● **Aim of the task**:
Your job is to set down the stretch of entries that opens with the line containing "## 19.1 Overview" and closes with the line containing "The main rationale". Keep both end lines, copy each exactly, and add nothing.
=== Begin Enclosure ===
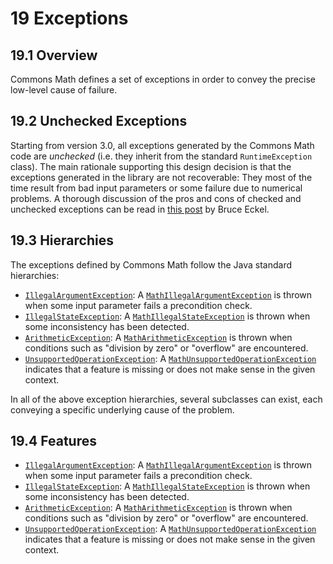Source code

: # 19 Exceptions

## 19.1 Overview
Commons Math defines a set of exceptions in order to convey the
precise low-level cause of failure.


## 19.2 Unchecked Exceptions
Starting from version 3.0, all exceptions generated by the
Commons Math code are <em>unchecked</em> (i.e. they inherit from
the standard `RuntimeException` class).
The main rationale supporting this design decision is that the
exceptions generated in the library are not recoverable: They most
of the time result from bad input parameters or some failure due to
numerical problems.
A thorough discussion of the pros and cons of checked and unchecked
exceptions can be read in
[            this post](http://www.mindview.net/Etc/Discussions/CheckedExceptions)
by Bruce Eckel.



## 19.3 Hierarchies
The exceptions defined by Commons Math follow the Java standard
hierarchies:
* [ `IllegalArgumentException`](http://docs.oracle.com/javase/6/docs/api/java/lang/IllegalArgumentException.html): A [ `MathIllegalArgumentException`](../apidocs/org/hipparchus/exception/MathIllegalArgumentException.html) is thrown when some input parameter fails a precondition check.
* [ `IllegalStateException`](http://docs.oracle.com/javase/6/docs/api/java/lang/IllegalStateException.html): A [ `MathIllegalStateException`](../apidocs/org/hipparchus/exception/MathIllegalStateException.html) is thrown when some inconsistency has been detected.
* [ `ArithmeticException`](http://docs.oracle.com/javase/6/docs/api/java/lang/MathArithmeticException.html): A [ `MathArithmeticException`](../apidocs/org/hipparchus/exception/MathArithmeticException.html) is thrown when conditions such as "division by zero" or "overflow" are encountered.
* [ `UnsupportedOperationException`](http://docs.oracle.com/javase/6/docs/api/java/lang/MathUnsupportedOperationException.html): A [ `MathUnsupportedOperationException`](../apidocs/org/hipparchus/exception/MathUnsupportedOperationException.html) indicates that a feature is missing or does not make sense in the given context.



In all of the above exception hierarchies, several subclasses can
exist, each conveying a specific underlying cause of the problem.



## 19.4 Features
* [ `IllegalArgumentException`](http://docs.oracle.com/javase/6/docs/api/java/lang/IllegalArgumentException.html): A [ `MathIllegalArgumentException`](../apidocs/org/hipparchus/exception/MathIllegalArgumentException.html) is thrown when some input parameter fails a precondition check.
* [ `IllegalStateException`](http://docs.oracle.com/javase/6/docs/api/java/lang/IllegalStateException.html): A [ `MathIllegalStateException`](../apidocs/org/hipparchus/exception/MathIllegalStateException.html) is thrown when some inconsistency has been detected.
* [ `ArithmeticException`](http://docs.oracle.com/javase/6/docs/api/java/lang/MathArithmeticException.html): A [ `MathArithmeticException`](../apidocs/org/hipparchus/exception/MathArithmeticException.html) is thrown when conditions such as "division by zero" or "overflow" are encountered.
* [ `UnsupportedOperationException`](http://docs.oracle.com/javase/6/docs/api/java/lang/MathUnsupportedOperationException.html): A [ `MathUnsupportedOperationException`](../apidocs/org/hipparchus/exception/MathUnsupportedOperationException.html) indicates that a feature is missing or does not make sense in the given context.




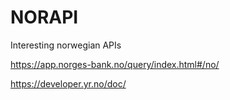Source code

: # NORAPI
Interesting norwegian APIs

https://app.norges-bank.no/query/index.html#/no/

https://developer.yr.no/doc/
=== End Enclosure ===
● **Result for this task**:
## 19.1 Overview
Commons Math defines a set of exceptions in order to convey the
precise low-level cause of failure.


## 19.2 Unchecked Exceptions
Starting from version 3.0, all exceptions generated by the
Commons Math code are <em>unchecked</em> (i.e. they inherit from
the standard `RuntimeException` class).
The main rationale supporting this design decision is that the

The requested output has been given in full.